UN Agencies and Communication for Development

Media development
History of the round table
11th Round Table -Washington, USA
A. Rogers - UNCDF

The UN Inter-Agency Round Table on Communication for Development plays a significant role in bringing together UN agencies and international non-UN partners to discuss and debate the very broad, challenging, and crucial role and practice of communication in development.
When it was first introduced, in the late 1980s as a UN inter-agency collaboration mechanism, there was no common definition or understanding of communication for development. This raised the need for coordination among each of the UN agencies.

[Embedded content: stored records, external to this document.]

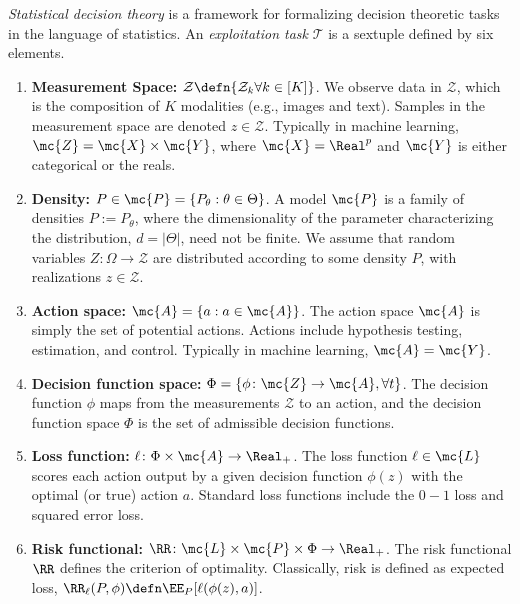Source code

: \documentclass{article}
\begin{document}
\emph{Statistical decision theory} is a framework for formalizing decision theoretic tasks in the language of statistics.  An \emph{exploitation task} $\mathcal{T}$ is a sextuple defined by six elements.
\begin{enumerate}
  \item \textbf{Measurement Space:} $\mathcal{Z} \defn \{ \mathcal{Z}_k \forall k \in [K]\}$. We observe data in $\mathcal{Z}$, which is the composition of  $K$ modalities (e.g., images and text).  Samples in the measurement space are denoted  $z \in \mathcal{Z}$.  Typically in machine learning, $\mc{Z}= \mc{X} \times \mc{Y}$, where $\mc{X} = \Real^p$ and $\mc{Y}$ is either categorical or the reals.
	\item \textbf{Density:} $P \in \mc{P}=\{P_{\theta}: \theta \in \Theta\}$.  A model $\mc{P}$ is a family of densities $P := P_{\theta}$, where the dimensionality of the parameter characterizing the distribution, $d=|\Theta|$, need not be finite.     We assume that random variables $Z \colon \Omega \to \mathcal{Z}$  are distributed according to some density $P$, with realizations $z \in \mathcal{Z}$.
	\item \textbf{Action space:} $\mc{A}=\{a : a \in \mc{A}\}$.  The action space $\mc{A}$ is simply the set of potential actions.  Actions  include hypothesis testing, estimation, and control. Typically in machine learning, $\mc{A}=\mc{Y}$.
	\item \textbf{Decision function space:} $\Phi = \{\phi \colon \mc{Z} \to \mc{A}, \forall t \}$. The decision function $\phi$ maps from the measurements $\mathcal{Z}$ to an action, and the decision function space $\Phi$ is the set of admissible decision functions.
	\item \textbf{Loss function:} $\ell \colon \Phi \times \mc{A}   \to \Real_+$.  The loss function $\ell \in \mc{L}$ scores each action output by a given decision function $\phi(z)$ with the optimal (or true) action $a$.  Standard loss functions include the $0-1$ loss and squared error loss. %
    \item \textbf{Risk functional:} $\RR \colon \mc{L} \times \mc{P} \times \Phi \to \Real_+$.	The risk functional $\RR$ defines the criterion of optimality.  Classically, risk is defined as expected loss, $\RR_\ell(P,\phi) \defn \EE_P[\ell(\phi(z),a)]$. %
\end{enumerate}
\end{document}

At the time UN agencies themselves were rarely aware of each others objectives largely due to their focus on the individual policies that reflected their work and guided their operational programmes and projects.

Many attempts were made to harmonize the situation and by 1994, a Joint Inspection Unit was designated by the UN General Assembly to consult with the agencies and provide recommendations on how communication could better integrate in the work of the agencies and programmes and what future direction it could realistically take.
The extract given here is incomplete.